Renewing National Trade Corridors

To support a robust and quick recovery, Canada needs to address capacity constraints, bottlenecks, and inefficiencies in our own transportation infrastructure. This will support businesses across our supply chains and boost the potential for small and medium-sized businesses in all regions, including rural and remote communities.

The National Trade Corridors Fund is well-positioned to spur private-sector investment in Canada’s transportation system. To reduce barriers to trade, help our businesses grow, create jobs, and ensure businesses are competitive in the recovery:

  • Budget 2021 proposes to invest $1.9 billion over four years, starting in 2021-22, to recapitalize the National Trade Corridors Fund. This funding could attract approximately $2.7 billion from private and other public sector partners, resulting in total investments of $4.6 billion.

This would spur investments in much-needed enhancements to our roads, rail, and shipping routes, build long-term resilience for the Canadian economy, and support internal trade. It would make Canada’s transportation system more fluid, supporting economic recovery and increasing prosperity across Canada. Alleviating bottlenecks and congestion will also reduce greenhouse gas emissions in Canada.

Of this total funding, 15% would be dedicated to building and improving transportation networks in Canada’s North. Investments will bring growth and jobs to northern communities, and help more of our resources and goods get to markets in faster, cleaner, more cost efficient ways.

Modernizing Travel and Trade at Canada's Borders

The safe and timely flow of people and goods across our borders is integral to Canada’s economic recovery. In the years ahead, a modern border should facilitate seamless and safe travel and trade, while protecting Canada from public health and security threats.

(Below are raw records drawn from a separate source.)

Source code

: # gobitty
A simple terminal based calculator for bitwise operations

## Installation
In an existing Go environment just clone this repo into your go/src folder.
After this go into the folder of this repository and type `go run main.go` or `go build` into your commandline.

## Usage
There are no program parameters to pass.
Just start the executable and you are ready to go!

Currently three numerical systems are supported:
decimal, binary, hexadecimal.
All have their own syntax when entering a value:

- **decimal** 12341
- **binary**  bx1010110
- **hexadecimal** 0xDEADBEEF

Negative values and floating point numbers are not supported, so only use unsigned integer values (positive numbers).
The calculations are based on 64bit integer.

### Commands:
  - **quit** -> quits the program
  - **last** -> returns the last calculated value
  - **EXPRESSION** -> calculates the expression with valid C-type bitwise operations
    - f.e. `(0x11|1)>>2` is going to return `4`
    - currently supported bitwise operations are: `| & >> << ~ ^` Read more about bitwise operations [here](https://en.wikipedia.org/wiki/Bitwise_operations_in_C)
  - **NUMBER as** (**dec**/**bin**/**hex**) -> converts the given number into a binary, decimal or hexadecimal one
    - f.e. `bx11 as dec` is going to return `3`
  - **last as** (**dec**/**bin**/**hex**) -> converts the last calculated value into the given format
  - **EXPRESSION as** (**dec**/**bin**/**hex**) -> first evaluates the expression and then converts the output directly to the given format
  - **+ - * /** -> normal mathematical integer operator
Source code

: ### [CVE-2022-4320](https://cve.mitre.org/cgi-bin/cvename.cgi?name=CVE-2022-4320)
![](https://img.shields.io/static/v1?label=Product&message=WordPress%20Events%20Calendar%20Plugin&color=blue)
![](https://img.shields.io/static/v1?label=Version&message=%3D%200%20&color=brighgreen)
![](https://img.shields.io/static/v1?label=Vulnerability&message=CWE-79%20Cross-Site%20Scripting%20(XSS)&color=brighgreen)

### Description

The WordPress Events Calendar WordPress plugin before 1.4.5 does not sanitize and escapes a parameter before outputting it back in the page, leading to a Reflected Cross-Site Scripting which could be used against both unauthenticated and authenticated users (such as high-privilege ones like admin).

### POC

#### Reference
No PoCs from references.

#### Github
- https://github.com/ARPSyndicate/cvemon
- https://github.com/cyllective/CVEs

  • Budget 2021 proposes to provide $656.1 million over five years, beginning in 2021-22, and $123.8 million ongoing, to the Canada Border Services Agency (CBSA) to modernize our borders. Funding will transform the border experience for travellers through touchless and automated interactions, enhance CBSA’s ability to detect contraband, and help protect the integrity of our border infrastructure.

Funding will also support three Canadian preclearance pilots in the United Sates that would enable customs and immigration inspections to be completed before goods and travellers enter Canada.

These initiatives will help preserve the security and integrity of Canada’s borders while expediting the flow of legitimate travel and trade.

Chapter 5

Historic Investments in Canada’s Natural Legacy

To address the biodiversity crisis, fight climate change, and protect and create jobs:

  • Budget 2021 proposes to provide $2.3 billion over five years, starting in 2021-22, with $100.5 million in remaining amortization, to Environment and Climate Change Canada, Parks Canada, and the Department of Fisheries and Oceans to:
     
  • Conserve up to 1 million square kilometers more land and inland waters to achieve Canada’s 25% protected area by 2025 target, including through national wildlife areas, and Indigenous Protected and Conserved Areas.
     
  • Create thousands of jobs in nature conservation and management.
     
  • Accelerate new provincial and territorial protected areas.
     
  • Support Indigenous Guardians.

Take action to prevent priority species at imminent risk of disappearing, including through partnerships with Indigenous peoples.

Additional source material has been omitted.